Contraints de rester dans leur maison, Cécile et son mari subissent alors les assauts de plusieurs groupes de pillards qui défoncent la porte d’entrée à coups de barre de fer. Puis qui enclenchent le chargeur d’une kalachnikov pointée sur la tête de Damien, avant de menacer de trancher le bras de Cécile avec une machette. Toujours devant les enfants en larmes, et pendant que leur maison est mise à sac. En sortant de la villa, leurs deux bébés dans les bras, ils essuieront des tirs. Des militaires français finiront par les délivrer, quarante-huit heures après l’arrivée des premiers pilleurs.
«Je n’y croyais plus»
, soupire Cécile qui, dès le dimanche matin, avait pourtant appelé l’ambassade au secours.
«En vain»
, dit-elle. (…)
Parqués.
«L’ambassade nous avait rassurés en nous disant que les Français n’étaient pas visés par le Séléka»

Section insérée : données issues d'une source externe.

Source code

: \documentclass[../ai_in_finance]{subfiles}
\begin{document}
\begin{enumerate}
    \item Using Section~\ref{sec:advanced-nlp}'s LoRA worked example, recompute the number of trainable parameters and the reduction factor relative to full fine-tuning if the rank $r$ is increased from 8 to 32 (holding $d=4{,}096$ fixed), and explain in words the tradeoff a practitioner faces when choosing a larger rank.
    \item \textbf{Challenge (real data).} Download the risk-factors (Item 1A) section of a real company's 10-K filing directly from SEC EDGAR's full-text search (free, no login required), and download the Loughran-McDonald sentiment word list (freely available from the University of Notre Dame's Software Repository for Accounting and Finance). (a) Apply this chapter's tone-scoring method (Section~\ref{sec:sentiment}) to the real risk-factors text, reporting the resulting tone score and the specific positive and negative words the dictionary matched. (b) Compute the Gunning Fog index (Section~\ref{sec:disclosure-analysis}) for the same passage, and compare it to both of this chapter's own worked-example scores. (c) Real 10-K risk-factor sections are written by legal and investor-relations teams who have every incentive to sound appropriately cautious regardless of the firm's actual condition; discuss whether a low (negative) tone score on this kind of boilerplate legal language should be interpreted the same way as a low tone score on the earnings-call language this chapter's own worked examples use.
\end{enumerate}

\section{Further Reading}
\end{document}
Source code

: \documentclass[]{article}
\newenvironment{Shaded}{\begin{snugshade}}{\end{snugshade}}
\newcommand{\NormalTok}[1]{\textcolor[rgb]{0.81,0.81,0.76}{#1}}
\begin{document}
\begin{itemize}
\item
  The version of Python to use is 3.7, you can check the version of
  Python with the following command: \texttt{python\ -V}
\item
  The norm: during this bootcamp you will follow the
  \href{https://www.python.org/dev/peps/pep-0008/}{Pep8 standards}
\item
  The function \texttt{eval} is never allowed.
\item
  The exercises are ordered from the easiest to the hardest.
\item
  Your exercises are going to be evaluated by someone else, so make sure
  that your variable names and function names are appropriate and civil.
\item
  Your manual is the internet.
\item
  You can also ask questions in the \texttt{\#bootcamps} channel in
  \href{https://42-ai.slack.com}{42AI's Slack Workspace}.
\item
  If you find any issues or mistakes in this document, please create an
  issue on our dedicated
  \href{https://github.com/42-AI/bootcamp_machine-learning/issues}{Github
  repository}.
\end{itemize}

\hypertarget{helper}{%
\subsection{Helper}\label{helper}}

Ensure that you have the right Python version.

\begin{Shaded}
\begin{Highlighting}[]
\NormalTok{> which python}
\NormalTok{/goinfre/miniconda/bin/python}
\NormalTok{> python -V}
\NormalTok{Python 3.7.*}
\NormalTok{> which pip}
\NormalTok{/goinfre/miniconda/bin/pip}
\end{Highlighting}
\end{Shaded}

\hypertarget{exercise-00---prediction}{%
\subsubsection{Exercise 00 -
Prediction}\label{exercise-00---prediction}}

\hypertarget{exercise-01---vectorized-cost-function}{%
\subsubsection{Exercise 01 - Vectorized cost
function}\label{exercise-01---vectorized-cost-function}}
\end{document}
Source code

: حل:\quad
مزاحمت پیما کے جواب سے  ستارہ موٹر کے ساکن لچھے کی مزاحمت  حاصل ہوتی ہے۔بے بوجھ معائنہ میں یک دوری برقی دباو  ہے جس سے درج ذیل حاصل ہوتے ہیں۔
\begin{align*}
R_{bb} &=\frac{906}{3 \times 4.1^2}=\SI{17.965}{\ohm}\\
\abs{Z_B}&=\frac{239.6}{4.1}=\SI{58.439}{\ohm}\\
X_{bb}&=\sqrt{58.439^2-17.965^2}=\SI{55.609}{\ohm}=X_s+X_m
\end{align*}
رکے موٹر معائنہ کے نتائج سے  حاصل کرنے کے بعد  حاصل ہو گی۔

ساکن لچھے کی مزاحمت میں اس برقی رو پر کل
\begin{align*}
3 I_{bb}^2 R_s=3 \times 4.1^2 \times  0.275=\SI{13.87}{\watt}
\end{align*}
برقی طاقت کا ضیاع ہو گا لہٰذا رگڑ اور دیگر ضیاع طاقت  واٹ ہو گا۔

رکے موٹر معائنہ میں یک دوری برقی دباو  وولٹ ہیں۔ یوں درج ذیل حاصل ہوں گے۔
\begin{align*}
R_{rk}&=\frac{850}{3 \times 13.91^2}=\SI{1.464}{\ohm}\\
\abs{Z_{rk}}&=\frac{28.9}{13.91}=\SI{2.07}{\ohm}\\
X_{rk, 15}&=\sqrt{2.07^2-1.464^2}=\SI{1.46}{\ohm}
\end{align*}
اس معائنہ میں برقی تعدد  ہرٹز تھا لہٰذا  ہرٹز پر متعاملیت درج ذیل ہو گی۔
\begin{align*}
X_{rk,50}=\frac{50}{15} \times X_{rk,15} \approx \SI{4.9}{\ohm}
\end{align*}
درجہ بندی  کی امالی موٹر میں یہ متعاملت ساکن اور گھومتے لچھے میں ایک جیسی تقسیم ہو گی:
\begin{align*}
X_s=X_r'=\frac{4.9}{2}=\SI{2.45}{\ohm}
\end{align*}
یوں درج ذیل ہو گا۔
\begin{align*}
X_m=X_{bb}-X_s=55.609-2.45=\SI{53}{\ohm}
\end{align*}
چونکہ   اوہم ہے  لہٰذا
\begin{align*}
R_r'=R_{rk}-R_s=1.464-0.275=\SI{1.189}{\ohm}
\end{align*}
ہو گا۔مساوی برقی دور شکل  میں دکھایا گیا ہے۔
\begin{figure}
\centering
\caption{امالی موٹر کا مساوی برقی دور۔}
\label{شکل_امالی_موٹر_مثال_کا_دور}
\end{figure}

, renchérit Nathalie, qui a passé sept heures cachée sous une table, avec son mari et sa fille de 9 ans, paniquée par
«le bruit infernal»
des tirs d’obus et de kalachnikovs. Un convoi finit par venir les délivrer. Mais le calvaire continue. Devant l’ambassade, il leur faut payer 23 euros par personne pour obtenir des laissez-passer,
«alors que certains ont tout perdu»
. Les expatriés apprennent ensuite qu’ils devront payer 680 euros s’ils veulent partir, forcément sur un vol commercial, puisqu’il n’y a pas de consigne d’évacuation.

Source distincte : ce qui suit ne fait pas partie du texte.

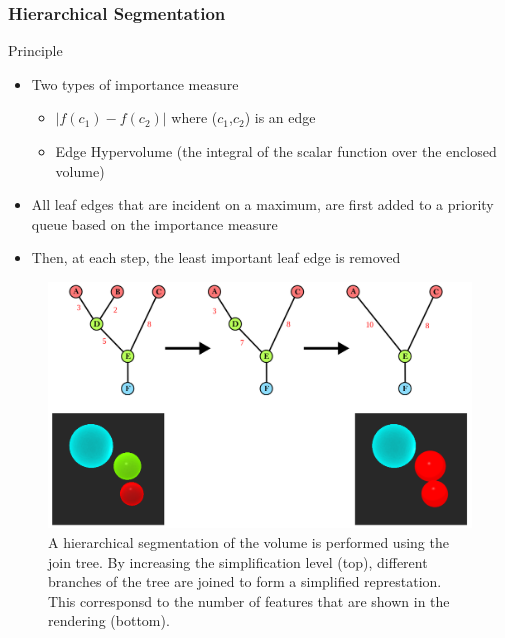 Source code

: \documentclass[9pt]{beamer}
\begin{document}
\begin{frame}
\frametitle{Hierarchical Segmentation}
\begin{block}{Principle}
\begin{itemize}
\item Two types of importance measure
\begin{itemize}
\item $|f(c_1)-f(c_2)|$ where ($c_1$,$c_2$) is an edge
\item Edge Hypervolume (the integral of the scalar function over the enclosed volume)
\end{itemize}
\item All leaf edges that are incident on a maximum, are first added to a priority queue based on the importance measure
\item Then, at each step, the least important leaf edge is removed
\end{itemize}
\end{block}
\begin{figure}
\includegraphics[scale=0.15]{Images/join_tree2}
\caption{A hierarchical segmentation of the volume is performed using the join tree. By increasing the simplification level (top), different branches of the tree are joined to form a simplified represtation. This corresponsd to the number of features that are shown in the rendering (bottom).}
\end{figure}
\end{frame}
\end{document}
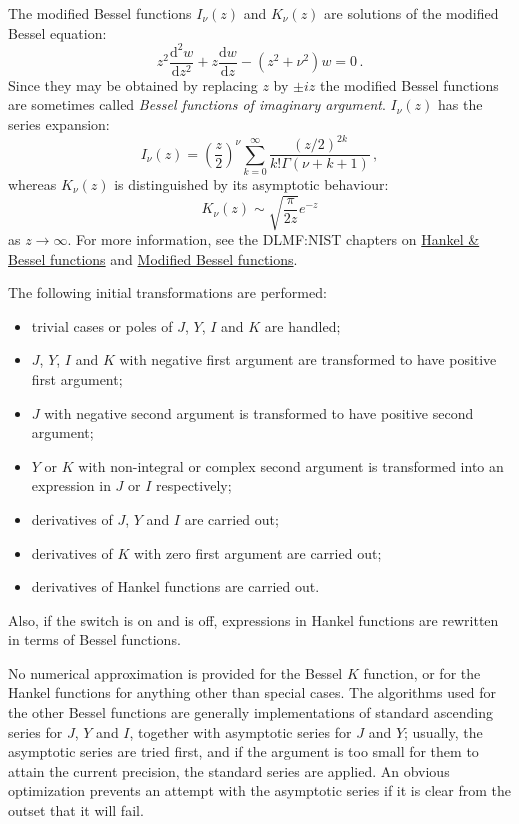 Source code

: The modified Bessel functions $I_\nu(z)$ and $K_\nu(z)$ are solutions of the
modified Bessel equation:
$$z^2\frac{\mathrm{d}^2w}{\mathrm{d}z^2}+z\frac{\mathrm{d}w}{\mathrm{d}z} -
(z^2 + \nu^2)w = 0\,.$$
Since they may be obtained by replacing $z$ by $\pm i z$ the modified Bessel
functions are sometimes called \emph{Bessel functions  of imaginary argument}.
$I_\nu(z)$ has the series expansion:
$$I_\nu(z) = \left(\frac{z}{2}\right)^\nu \sum_{k=0}^\infty \frac{(z/2)^{2k}}{k!\Gamma(\nu+k+1)}\,,$$
whereas $K_\nu(z)$ is distinguished by its asymptotic behaviour:
$$K_\nu(z) \sim \sqrt{\frac{\pi}{2 z}}e^{-z}$$
as $z\rightarrow \infty$. For more information, see the DLMF:NIST chapters on
\href{https://dlmf.nist.gov/10.2}{Hankel \& Bessel functions} and \href{https://dlmf.nist.gov/10.25}{Modified Bessel functions}.


The following initial transformations are performed:

\begin{itemize}
\item trivial cases or poles of $J$, $Y$, $I$ and $K$ are handled;
\item $J$, $Y$, $I$ and $K$ with negative first argument are transformed to have
positive first argument;
\item $J$ with negative second argument is transformed to have positive second
argument;
\item $Y$ or $K$ with non-integral or complex second argument is transformed
into an expression in $J$ or $I$ respectively;
\item derivatives of $J$, $Y$ and $I$ are carried out;
\item derivatives of $K$ with zero first argument are carried out;
\item derivatives of Hankel functions are carried out.
\end{itemize}
Also, if the  switch is on and  is off,
expressions in Hankel functions are rewritten in terms of Bessel functions.

No numerical approximation is provided for the Bessel $K$ function, or
for the Hankel functions for anything other than special cases.  The
algorithms used for the other Bessel functions are generally
implementations of standard ascending series for $J$, $Y$ and $I$,
together with asymptotic series for $J$ and $Y$; usually, the
asymptotic series are tried first, and if the argument is too small
for them to attain the current precision, the standard series are
applied.  An obvious optimization prevents an attempt with the
asymptotic series if it is clear from the outset that it will fail.

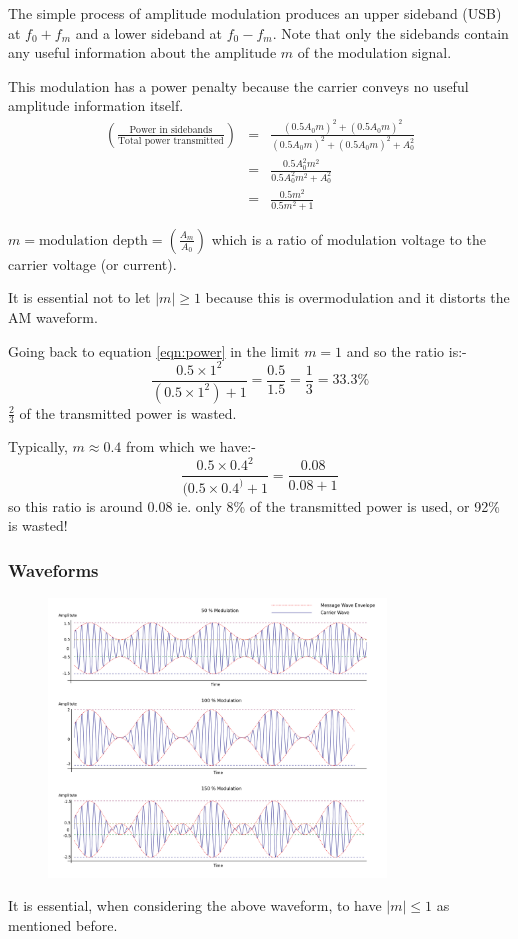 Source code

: \documentclass[11pt]{article} %
\begin{document}
		The simple process of amplitude modulation produces an upper sideband (USB) at $f_0+f_m$ and a lower sideband at $f_0-f_m$. Note that only the sidebands contain any useful information about the amplitude $m$ of the modulation signal.

		This modulation has a power penalty because the carrier conveys no useful amplitude information itself.
		\begin{eqnarray}
			\left(\frac{\mbox{Power in sidebands}}{\mbox{Total power transmitted}}\right) &=& \frac{(0.5A_0m)^2+(0.5A_0m)^2}{(0.5A_0m)^2+(0.5A_0m)^2+A_0^2} \nonumber \\
			&=& \frac{0.5A_0^2m^2}{0.5A_0^2m^2 + A_0^2} \nonumber \\
			&=& \frac{0.5m^2}{0.5m^2+1}
			\label{eqn:power}
		\end{eqnarray}

		$m = \mbox{modulation depth} = \left(\frac{A_m}{A_0}\right)$ which is a ratio of modulation voltage to the carrier voltage (or current).

		It is essential not to let $|m|\ge 1$ because this is overmodulation and it distorts the AM waveform.

		Going back to equation \ref{eqn:power}  in the limit $m=1$ and so the ratio is:-
		\begin{equation}
			\frac{0.5\times 1^2}{(0.5\times 1^2)+1} = \frac{0.5}{1.5} = \frac{1}{3} = 33.3\%
		\end{equation}
		$\frac{2}{3}$ of the transmitted power is wasted.

		Typically, $m\approx 0.4$ from which we have:-
		\begin{equation}
			\frac{0.5\times 0.4^2}{(0.5\times 0.4^)+1} = \frac{0.08}{0.08+1}
		\end{equation}
		so this ratio is around 0.08 ie. only 8\% of the transmitted power is used, or 92\% is wasted!

	\subsubsection{Waveforms}
		\begin{figure}[h]
			\centering
			\includegraphics[width=0.8\textwidth]{modulatedwave}
		\end{figure}
		It is essential, when considering the above waveform, to have $|m|\le 1$ as mentioned before.
\end{document}
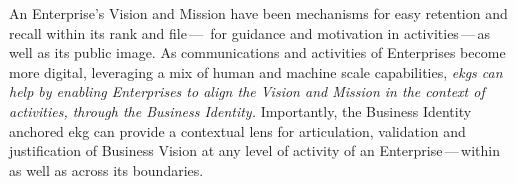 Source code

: %
%
An Enterprise’s Vision and Mission have been mechanisms for easy
retention and recall within its rank and file\,---\,%
for guidance and motivation in activities\,---\,as well as its public image.
As communications and activities of Enterprises become more digital, leveraging a mix of human and machine scale
capabilities, \textit{\glspl{ekg} can help by enabling Enterprises to align the Vision and Mission
in the context of activities, through the Business Identity.}
Importantly, the Business Identity anchored \gls{ekg} can provide a contextual lens for articulation,
validation and justification of Business Vision at any level of activity of an Enterprise\,---\,within as well as
across its boundaries.
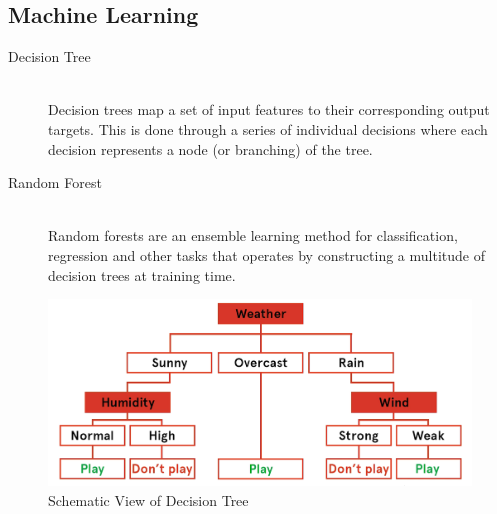 \documentclass{beamer}
\begin{document}
\subsection{Machine Learning}
\begin{frame}
    \begin{description}
        \item[Decision Tree] \hfill \\ Decision trees map a set of input features to their corresponding output targets. This is done through a series of individual decisions where each decision represents a node (or branching) of the tree. 
        \\[0.2in]
        \pause
        \item[Random Forest] \hfill \\ Random forests are an ensemble learning method for classification, regression and other tasks that operates by constructing a multitude of decision trees at training time. 
    \end{description}
    \end{frame}
\begin{frame}
    \begin{figure}
        \includegraphics[scale=0.15]{img/decision_tree2.png}
        \caption*{Schematic View of Decision Tree}
    \end{figure}
    \end{frame}
\end{document}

Entre-temps, près de 200 personnes, arrivant par vagues successives, se retrouvent parquées dans un hangar au sol en terre battue, dans des conditions d’extrême précarité.

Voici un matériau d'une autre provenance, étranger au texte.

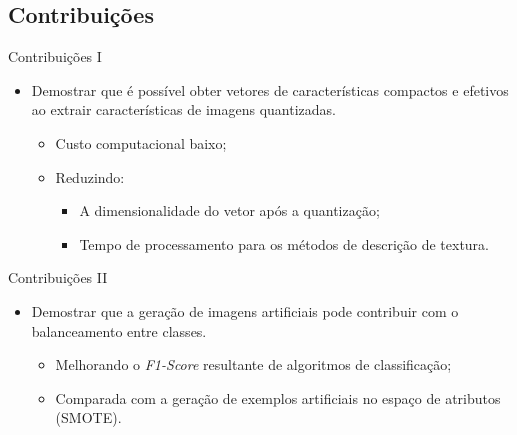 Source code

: \documentclass[10pt]{beamer}
\begin{document}
\subsection{Contribuições}
%
\begin{frame}{Contribuições I}
  \setlength\leftmargini{1em}
    \begin{itemize}
    \item Demostrar que é possível obter vetores de características compactos e efetivos ao extrair características de imagens quantizadas.
    \begin{itemize}
      \item Custo computacional baixo;
      \item Reduzindo:
      \begin{itemize}
        \item A dimensionalidade do vetor após a quantização;
        \item Tempo de processamento para os métodos de descrição de textura.
      \end{itemize}
    \end{itemize}
  \end{itemize}
\end{frame}
\begin{frame}{Contribuições II}
  \setlength\leftmargini{1em}
    \begin{itemize}
    \item Demostrar que a geração de imagens artificiais pode contribuir com o balanceamento entre classes.
    \begin{itemize}
      \item Melhorando o \textit{F1-Score} resultante de algoritmos de classificação;
      \item Comparada com a geração de exemplos artificiais no espaço de atributos (SMOTE).
    \end{itemize}
  \end{itemize}
\end{frame}
\end{document}
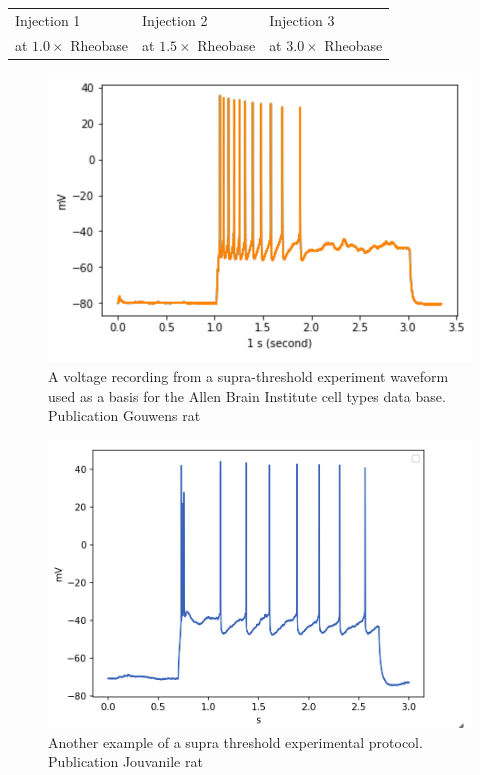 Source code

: \begin{tabular}{lll}
{} Injection 1 & Injection 2 & Injection 3 \\
 at $1.0 \times$ Rheobase & at $1.5 \times$ Rheobase & at $3.0 \times$ Rheobase 
\end{tabular}




\begin{figure}
    \begin{center}
    \includegraphics[width=0.6\linewidth]{figures/multi_spiking_large_allen}
    \caption{A voltage recording from a supra-threshold experiment waveform used as a basis for the Allen Brain Institute cell types data base. Publication Gouwens rat \cite{gouwens2018systematic}}
    \label{fig:adaptionm}
    \end{center}
\end{figure}    

\begin{figure}  
    \begin{center}
    \includegraphics[width=0.6\linewidth]{figures/multi_spiking_large_bbp}
    \caption{Another example of a supra threshold experimental protocol. Publication Jouvanile rat \cite{toledo}}
    \label{fig:bbp_trace_adaption_late_spike}
    \end{center}
\end{figure}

«Nous n’avons senti aucune compassion, aucune bienveillance»
, constate Cécile, contrainte de partager un lit et deux rations militaires avec son mari et ses quatre enfants. Comme les autres expatriés, elle ne tarit pas d’éloge en revanche sur les militaires français du camp MPoko, où elle atterrit ensuite avec sa famille, dernière étape avant l’aéroport :
«Pour la première fois, nous nous sentions accueillis, gérés, protégés»
, souligne Isabelle, restée deux jours seule avec son bébé dans un appartement de Bangui, en dépit d’incessants appels au secours.
Jamais l’ambassade ne fera son mea culpa ni ne donnera d’explication sur cette curieuse gestion des ressortissants français, qui seront même traités de
«bobos tiers-mondistes»
par un responsable de l’ambassade dans un mail daté du 28 mars.
«Ces ressortissants français attendaient au moins une explication réparatrice»
, se désole la sénatrice Kalliopi Ango Ela. Le Quai d’Orsay n’a pas non plus souhaité réagir aux questions de Libération.